Read the entries below and pull out each line with the string "Torej".

*** Opening of Supplied material ***

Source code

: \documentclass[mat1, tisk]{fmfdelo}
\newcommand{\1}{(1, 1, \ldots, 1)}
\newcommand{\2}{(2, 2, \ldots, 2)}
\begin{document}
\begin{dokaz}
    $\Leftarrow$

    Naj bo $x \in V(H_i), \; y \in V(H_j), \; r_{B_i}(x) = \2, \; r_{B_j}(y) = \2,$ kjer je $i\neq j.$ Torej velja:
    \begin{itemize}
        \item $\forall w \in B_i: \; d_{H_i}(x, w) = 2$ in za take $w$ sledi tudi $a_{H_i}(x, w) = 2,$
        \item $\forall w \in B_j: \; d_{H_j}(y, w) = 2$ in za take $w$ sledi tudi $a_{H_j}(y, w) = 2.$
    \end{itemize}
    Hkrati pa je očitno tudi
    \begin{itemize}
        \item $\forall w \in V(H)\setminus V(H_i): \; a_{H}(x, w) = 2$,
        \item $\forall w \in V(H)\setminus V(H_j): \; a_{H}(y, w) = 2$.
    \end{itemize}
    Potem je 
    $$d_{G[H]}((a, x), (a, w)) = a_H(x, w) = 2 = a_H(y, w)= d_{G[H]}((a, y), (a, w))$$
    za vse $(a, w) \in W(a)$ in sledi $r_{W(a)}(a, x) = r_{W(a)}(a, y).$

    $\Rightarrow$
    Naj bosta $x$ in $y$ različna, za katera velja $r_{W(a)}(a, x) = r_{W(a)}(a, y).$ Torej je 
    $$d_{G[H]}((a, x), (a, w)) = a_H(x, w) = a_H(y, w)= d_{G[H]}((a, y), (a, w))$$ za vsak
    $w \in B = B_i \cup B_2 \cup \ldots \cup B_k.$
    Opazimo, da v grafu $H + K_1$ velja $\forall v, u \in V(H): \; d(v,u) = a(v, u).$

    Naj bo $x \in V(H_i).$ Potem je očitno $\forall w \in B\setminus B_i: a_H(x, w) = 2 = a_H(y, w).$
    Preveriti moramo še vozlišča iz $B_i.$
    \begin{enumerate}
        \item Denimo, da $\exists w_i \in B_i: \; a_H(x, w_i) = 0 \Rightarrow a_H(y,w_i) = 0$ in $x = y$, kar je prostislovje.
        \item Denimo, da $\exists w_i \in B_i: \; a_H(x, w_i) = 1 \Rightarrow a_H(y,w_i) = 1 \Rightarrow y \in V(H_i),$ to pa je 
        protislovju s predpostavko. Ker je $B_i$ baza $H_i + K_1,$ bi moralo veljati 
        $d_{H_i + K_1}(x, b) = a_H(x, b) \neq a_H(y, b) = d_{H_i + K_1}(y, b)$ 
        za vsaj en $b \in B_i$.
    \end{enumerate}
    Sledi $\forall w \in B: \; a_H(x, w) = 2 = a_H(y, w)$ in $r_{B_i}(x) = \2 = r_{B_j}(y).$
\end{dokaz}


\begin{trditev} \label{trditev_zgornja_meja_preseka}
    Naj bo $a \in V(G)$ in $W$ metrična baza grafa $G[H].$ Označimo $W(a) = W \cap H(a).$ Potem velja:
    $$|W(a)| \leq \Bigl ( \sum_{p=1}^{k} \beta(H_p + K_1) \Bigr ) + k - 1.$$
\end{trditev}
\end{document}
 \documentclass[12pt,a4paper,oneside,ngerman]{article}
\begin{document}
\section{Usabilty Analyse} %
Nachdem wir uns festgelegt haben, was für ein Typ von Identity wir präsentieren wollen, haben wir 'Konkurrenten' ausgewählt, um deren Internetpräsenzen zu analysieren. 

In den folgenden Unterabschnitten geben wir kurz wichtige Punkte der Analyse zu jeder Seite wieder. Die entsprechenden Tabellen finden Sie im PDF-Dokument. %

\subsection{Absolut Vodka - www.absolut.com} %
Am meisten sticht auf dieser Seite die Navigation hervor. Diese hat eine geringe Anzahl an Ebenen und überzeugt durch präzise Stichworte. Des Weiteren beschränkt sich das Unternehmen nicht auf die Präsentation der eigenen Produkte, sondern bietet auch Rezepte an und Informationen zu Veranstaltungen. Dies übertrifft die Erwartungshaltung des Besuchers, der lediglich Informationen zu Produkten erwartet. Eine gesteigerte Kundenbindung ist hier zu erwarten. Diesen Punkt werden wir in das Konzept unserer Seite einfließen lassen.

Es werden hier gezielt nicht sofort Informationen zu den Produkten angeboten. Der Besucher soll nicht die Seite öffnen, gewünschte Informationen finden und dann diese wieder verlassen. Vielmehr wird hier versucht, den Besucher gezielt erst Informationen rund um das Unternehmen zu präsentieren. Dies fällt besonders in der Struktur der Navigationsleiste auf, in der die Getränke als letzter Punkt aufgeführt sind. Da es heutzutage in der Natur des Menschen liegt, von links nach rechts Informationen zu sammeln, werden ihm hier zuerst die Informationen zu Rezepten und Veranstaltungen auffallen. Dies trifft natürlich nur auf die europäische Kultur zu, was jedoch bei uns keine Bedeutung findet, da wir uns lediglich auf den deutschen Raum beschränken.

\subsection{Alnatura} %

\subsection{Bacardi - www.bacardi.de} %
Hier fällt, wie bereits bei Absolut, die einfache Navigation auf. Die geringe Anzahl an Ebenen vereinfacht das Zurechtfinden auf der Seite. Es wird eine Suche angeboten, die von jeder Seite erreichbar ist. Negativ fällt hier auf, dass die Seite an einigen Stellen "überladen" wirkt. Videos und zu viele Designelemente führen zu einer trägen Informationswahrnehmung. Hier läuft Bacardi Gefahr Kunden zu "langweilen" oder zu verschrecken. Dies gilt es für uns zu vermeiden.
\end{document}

*** Close of Supplied material ***

> Exercise solution:
    Naj bo $x \in V(H_i), \; y \in V(H_j), \; r_{B_i}(x) = \2, \; r_{B_j}(y) = \2,$ kjer je $i\neq j.$ Torej velja:
    Naj bosta $x$ in $y$ različna, za katera velja $r_{W(a)}(a, x) = r_{W(a)}(a, y).$ Torej je 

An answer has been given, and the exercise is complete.